=== Working data ===

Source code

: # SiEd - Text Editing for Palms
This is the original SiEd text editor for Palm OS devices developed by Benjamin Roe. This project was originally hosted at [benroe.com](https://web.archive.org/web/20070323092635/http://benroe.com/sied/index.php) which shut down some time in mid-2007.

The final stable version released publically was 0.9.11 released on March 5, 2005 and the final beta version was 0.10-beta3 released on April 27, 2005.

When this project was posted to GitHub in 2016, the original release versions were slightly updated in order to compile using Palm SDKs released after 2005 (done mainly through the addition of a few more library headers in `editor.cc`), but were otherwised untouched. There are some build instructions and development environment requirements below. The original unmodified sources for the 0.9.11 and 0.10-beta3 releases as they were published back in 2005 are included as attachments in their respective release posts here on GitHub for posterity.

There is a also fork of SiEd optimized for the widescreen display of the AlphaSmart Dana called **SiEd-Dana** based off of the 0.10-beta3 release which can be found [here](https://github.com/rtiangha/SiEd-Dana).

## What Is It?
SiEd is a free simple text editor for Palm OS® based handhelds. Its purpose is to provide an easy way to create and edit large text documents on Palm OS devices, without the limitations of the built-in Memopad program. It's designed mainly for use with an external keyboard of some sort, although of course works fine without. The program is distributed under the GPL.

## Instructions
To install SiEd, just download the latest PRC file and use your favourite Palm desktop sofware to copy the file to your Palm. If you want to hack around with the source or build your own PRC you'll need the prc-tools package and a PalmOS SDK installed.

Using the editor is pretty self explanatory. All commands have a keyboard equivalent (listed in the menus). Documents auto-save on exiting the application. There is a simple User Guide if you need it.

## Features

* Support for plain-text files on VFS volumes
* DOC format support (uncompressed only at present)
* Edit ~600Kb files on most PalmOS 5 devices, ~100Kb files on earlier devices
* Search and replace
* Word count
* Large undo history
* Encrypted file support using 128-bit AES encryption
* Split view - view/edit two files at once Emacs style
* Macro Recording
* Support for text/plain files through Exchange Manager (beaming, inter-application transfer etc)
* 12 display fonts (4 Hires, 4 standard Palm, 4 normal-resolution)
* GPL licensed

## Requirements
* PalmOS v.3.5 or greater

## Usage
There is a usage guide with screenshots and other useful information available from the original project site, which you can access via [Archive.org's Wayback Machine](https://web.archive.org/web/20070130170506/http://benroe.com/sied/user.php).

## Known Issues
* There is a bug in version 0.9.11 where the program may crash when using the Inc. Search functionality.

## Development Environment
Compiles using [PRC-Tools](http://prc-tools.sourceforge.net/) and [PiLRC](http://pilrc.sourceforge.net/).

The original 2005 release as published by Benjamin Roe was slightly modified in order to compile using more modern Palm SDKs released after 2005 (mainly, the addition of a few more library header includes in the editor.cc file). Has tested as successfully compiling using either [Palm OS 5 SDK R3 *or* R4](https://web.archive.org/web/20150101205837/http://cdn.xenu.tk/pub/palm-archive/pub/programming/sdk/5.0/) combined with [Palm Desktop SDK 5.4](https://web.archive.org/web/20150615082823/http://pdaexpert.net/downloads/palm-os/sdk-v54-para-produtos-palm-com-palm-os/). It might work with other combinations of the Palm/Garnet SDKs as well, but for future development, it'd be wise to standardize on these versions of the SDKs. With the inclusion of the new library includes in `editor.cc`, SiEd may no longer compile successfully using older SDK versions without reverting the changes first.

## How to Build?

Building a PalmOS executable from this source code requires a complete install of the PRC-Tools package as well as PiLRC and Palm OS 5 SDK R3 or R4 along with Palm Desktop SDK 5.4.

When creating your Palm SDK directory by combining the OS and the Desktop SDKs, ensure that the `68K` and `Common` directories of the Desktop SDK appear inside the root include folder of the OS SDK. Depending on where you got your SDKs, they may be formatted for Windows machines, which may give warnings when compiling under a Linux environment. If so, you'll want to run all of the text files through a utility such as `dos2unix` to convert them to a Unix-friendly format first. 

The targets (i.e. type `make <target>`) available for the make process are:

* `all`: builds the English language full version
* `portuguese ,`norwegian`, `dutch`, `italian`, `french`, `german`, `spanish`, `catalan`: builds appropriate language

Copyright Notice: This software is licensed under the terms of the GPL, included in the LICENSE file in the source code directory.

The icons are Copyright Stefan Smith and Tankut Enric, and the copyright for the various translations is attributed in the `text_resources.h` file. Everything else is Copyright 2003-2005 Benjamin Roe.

===

Pull each line holding "available" out of the listing.

There is a usage guide with screenshots and other useful information available from the original project site, which you can access via [Archive.org's Wayback Machine](https://web.archive.org/web/20070130170506/http://benroe.com/sied/user.php).
The targets (i.e. type `make <target>`) available for the make process are:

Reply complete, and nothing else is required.